>>>>

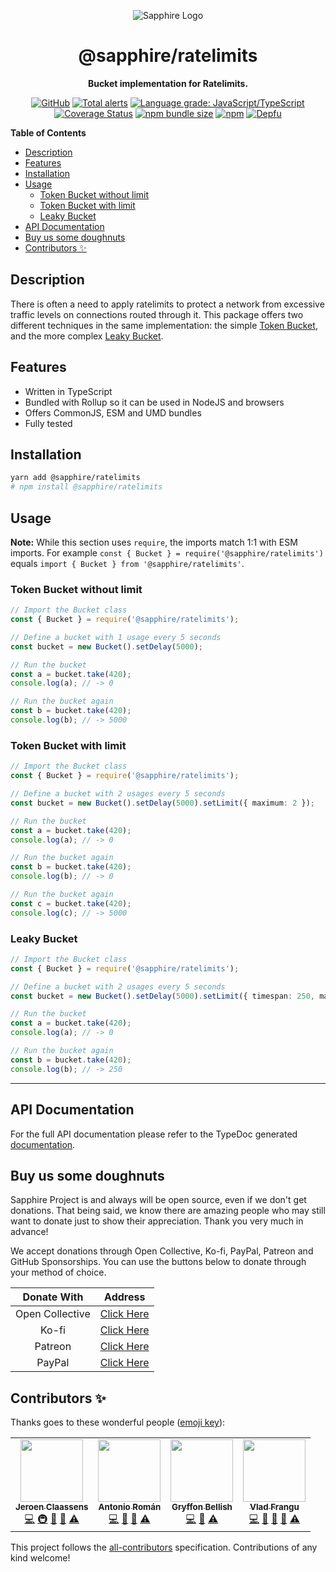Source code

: <div align="center">

![Sapphire Logo](https://cdn.skyra.pw/gh-assets/sapphire.png)

# @sapphire/ratelimits

**Bucket implementation for Ratelimits.**

[![GitHub](https://img.shields.io/github/license/sapphire-project/utilities)](https://github.com/sapphire-project/utilities/blob/main/LICENSE.md)
[![Total alerts](https://img.shields.io/lgtm/alerts/g/sapphire-project/utilities.svg?logo=lgtm&logoWidth=18)](https://lgtm.com/projects/g/sapphire-project/utilities/alerts/)
[![Language grade: JavaScript/TypeScript](https://img.shields.io/lgtm/grade/javascript/g/sapphire-project/utilities.svg?logo=lgtm&logoWidth=18)](https://lgtm.com/projects/g/sapphire-project/utilities/context:javascript)
[![Coverage Status](https://coveralls.io/repos/github/sapphire-project/utilities/badge.svg?branch=main)](https://coveralls.io/github/sapphire-project/utilities?branch=main)
[![npm bundle size](https://img.shields.io/bundlephobia/min/@sapphire/ratelimits?logo=webpack&style=flat-square)](https://bundlephobia.com/result?p=@sapphire/ratelimits)
[![npm](https://img.shields.io/npm/v/@sapphire/ratelimits?color=crimson&logo=npm&style=flat-square)](https://www.npmjs.com/package/@sapphire/ratelimits)
[![Depfu](https://badges.depfu.com/badges/34035e3cf4ced0737443671ebefa2f47/count.svg)](https://depfu.com/github/sapphire-project/utilities?project_id=15202)

</div>

**Table of Contents**

-   [Description](#description)
-   [Features](#features)
-   [Installation](#installation)
-   [Usage](#usage)
    -   [Token Bucket without limit](#token-bucket-without-limit)
    -   [Token Bucket with limit](#token-bucket-with-limit)
    -   [Leaky Bucket](#leaky-bucket)
-   [API Documentation](#api-documentation)
-   [Buy us some doughnuts](#buy-us-some-doughnuts)
-   [Contributors ✨](#contributors-%E2%9C%A8)

## Description

There is often a need to apply ratelimits to protect a network from excessive traffic levels on connections routed through it. This package offers two different techniques in the same implementation: the simple [Token Bucket](https://en.wikipedia.org/wiki/Token_bucket), and the more complex [Leaky Bucket](https://en.wikipedia.org/wiki/Leaky_bucket).

## Features

-   Written in TypeScript
-   Bundled with Rollup so it can be used in NodeJS and browsers
-   Offers CommonJS, ESM and UMD bundles
-   Fully tested

## Installation

```sh
yarn add @sapphire/ratelimits
# npm install @sapphire/ratelimits
```

## Usage

**Note:** While this section uses `require`, the imports match 1:1 with ESM imports. For example `const { Bucket } = require('@sapphire/ratelimits')` equals `import { Bucket } from '@sapphire/ratelimits'`.

### Token Bucket without limit

```ts
// Import the Bucket class
const { Bucket } = require('@sapphire/ratelimits');

// Define a bucket with 1 usage every 5 seconds
const bucket = new Bucket().setDelay(5000);

// Run the bucket
const a = bucket.take(420);
console.log(a); // -> 0

// Run the bucket again
const b = bucket.take(420);
console.log(b); // -> 5000
```

### Token Bucket with limit

```ts
// Import the Bucket class
const { Bucket } = require('@sapphire/ratelimits');

// Define a bucket with 2 usages every 5 seconds
const bucket = new Bucket().setDelay(5000).setLimit({ maximum: 2 });

// Run the bucket
const a = bucket.take(420);
console.log(a); // -> 0

// Run the bucket again
const b = bucket.take(420);
console.log(b); // -> 0

// Run the bucket again
const c = bucket.take(420);
console.log(c); // -> 5000
```

### Leaky Bucket

```ts
// Import the Bucket class
const { Bucket } = require('@sapphire/ratelimits');

// Define a bucket with 2 usages every 5 seconds
const bucket = new Bucket().setDelay(5000).setLimit({ timespan: 250, maximum: 2 });

// Run the bucket
const a = bucket.take(420);
console.log(a); // -> 0

// Run the bucket again
const b = bucket.take(420);
console.log(b); // -> 250
```

---

## API Documentation

For the full API documentation please refer to the TypeDoc generated [documentation](https://sapphire-project.github.io/utilities/modules/_sapphire_ratelimits.html).

## Buy us some doughnuts

Sapphire Project is and always will be open source, even if we don't get donations. That being said, we know there are amazing people who may still want to donate just to show their appreciation. Thank you very much in advance!

We accept donations through Open Collective, Ko-fi, PayPal, Patreon and GitHub Sponsorships. You can use the buttons below to donate through your method of choice.

|   Donate With   |                                             Address                                              |
| :-------------: | :----------------------------------------------------------------------------------------------: |
| Open Collective |                    [Click Here](https://opencollective.com/sapphire-project)                     |
|      Ko-fi      |                         [Click Here](https://ko-fi.com/sapphireproject)                          |
|     Patreon     |                      [Click Here](https://www.patreon.com/sapphire_project)                      |
|     PayPal      | [Click Here](https://www.paypal.com/cgi-bin/webscr?cmd=_s-xclick&hosted_button_id=SP738BQTQQYZY) |

## Contributors ✨

Thanks goes to these wonderful people ([emoji key](https://allcontributors.org/docs/en/emoji-key)):

<!-- ALL-CONTRIBUTORS-LIST:START - Do not remove or modify this section -->
<!-- prettier-ignore-start -->
<!-- markdownlint-disable -->
<table>
  <tr>
    <td align="center"><a href="https://favware.tech/"><img src="https://avatars3.githubusercontent.com/u/4019718?v=4?s=100" width="100px;" alt=""/><br /><sub><b>Jeroen Claassens</b></sub></a><br /><a href="https://github.com/sapphire-project/utilities/commits?author=Favna" title="Code">💻</a> <a href="#infra-Favna" title="Infrastructure (Hosting, Build-Tools, etc)">🚇</a> <a href="#projectManagement-Favna" title="Project Management">📆</a> <a href="https://github.com/sapphire-project/utilities/commits?author=Favna" title="Documentation">📖</a> <a href="https://github.com/sapphire-project/utilities/commits?author=Favna" title="Tests">⚠️</a></td>
    <td align="center"><a href="https://github.com/kyranet"><img src="https://avatars0.githubusercontent.com/u/24852502?v=4?s=100" width="100px;" alt=""/><br /><sub><b>Antonio Román</b></sub></a><br /><a href="https://github.com/sapphire-project/utilities/commits?author=kyranet" title="Code">💻</a> <a href="#projectManagement-kyranet" title="Project Management">📆</a> <a href="https://github.com/sapphire-project/utilities/pulls?q=is%3Apr+reviewed-by%3Akyranet" title="Reviewed Pull Requests">👀</a> <a href="https://github.com/sapphire-project/utilities/commits?author=kyranet" title="Tests">⚠️</a></td>
    <td align="center"><a href="https://github.com/PyroTechniac"><img src="https://avatars2.githubusercontent.com/u/39341355?v=4?s=100" width="100px;" alt=""/><br /><sub><b>Gryffon Bellish</b></sub></a><br /><a href="https://github.com/sapphire-project/utilities/commits?author=PyroTechniac" title="Code">💻</a> <a href="https://github.com/sapphire-project/utilities/pulls?q=is%3Apr+reviewed-by%3APyroTechniac" title="Reviewed Pull Requests">👀</a> <a href="https://github.com/sapphire-project/utilities/commits?author=PyroTechniac" title="Tests">⚠️</a></td>
    <td align="center"><a href="https://github.com/vladfrangu"><img src="https://avatars3.githubusercontent.com/u/17960496?v=4?s=100" width="100px;" alt=""/><br /><sub><b>Vlad Frangu</b></sub></a><br /><a href="https://github.com/sapphire-project/utilities/commits?author=vladfrangu" title="Code">💻</a> <a href="https://github.com/sapphire-project/utilities/issues?q=author%3Avladfrangu" title="Bug reports">🐛</a> <a href="https://github.com/sapphire-project/utilities/pulls?q=is%3Apr+reviewed-by%3Avladfrangu" title="Reviewed Pull Requests">👀</a> <a href="#userTesting-vladfrangu" title="User Testing">📓</a> <a href="https://github.com/sapphire-project/utilities/commits?author=vladfrangu" title="Tests">⚠️</a></td>
  </tr>
</table>

<!-- markdownlint-enable -->
<!-- prettier-ignore-end -->

<!-- ALL-CONTRIBUTORS-LIST:END -->

This project follows the [all-contributors](https://github.com/all-contributors/all-contributors) specification. Contributions of any kind welcome!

<<<<

● **Assigned task**:
Take the line containing "<!-- markdownlint-enable -->" and every line after it up to the last line of the listing, and output them exactly, with nothing else.

● **Solution to this task**:
<!-- markdownlint-enable -->
<!-- prettier-ignore-end -->

<!-- ALL-CONTRIBUTORS-LIST:END -->

This project follows the [all-contributors](https://github.com/all-contributors/all-contributors) specification. Contributions of any kind welcome!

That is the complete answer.